Pakistan's interim prime minister said he expects parliamentary elections to take place in the new year, dismissing the possibility that the country's powerful military would manipulate the results to ensure that jailed former premier Imran Khan's party doesn't win.
In an interview with The Associated Press Friday, Anwaar-ul-Haq Kakar said it's the Election Commission that is going to conduct the vote, not the military, and Khan appointed the commission's chief at the time, so "why would he turn in any sense of the word against him?"
He said that when the commission sets an exact election date his government "will provide all the assistance, financial, security or other related requirements." The Pakistani military has been behind the rise and fall of governments, with some of Khan's supporters suggesting there is de facto military rule in Pakistan and that democracy is under threat.

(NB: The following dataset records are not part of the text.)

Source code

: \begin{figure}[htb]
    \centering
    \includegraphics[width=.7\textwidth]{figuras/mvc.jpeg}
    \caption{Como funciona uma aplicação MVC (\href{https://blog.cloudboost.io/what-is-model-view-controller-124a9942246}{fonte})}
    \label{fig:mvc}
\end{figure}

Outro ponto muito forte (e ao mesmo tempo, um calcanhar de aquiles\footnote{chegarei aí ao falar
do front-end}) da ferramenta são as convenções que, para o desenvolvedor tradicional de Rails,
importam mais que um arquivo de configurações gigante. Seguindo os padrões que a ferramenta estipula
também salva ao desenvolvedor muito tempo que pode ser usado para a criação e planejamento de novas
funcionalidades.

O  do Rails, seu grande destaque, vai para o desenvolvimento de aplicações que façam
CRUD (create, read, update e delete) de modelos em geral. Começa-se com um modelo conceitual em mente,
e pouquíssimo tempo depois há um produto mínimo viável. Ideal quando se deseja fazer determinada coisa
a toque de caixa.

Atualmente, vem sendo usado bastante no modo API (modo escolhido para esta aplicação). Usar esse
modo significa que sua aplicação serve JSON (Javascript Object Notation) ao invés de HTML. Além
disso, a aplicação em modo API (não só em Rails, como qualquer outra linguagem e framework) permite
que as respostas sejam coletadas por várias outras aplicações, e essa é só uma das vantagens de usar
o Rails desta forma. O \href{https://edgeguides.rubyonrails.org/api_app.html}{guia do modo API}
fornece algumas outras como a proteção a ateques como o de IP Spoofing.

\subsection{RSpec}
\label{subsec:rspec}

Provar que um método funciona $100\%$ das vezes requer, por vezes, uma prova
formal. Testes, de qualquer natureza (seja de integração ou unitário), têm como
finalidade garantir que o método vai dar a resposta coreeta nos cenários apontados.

The solution, Kakar said, is to gradually improve the performance of the civilian institutions "rather than weakening the current military organization, because that's not going to solve any of our problems." Kakar said India has sent 900,000 troops to Kashmir and its people are living in "a large imprisonment" with no political rights, in violation of the United Nations Charter's right to self-determination and the resolution calling for a UN referendum.
"The most important player in this dispute is the Kashmir people," Kakar said. "It is neither India or Pakistan," but the Kashmiri people who "have to decide about their identity" and their future.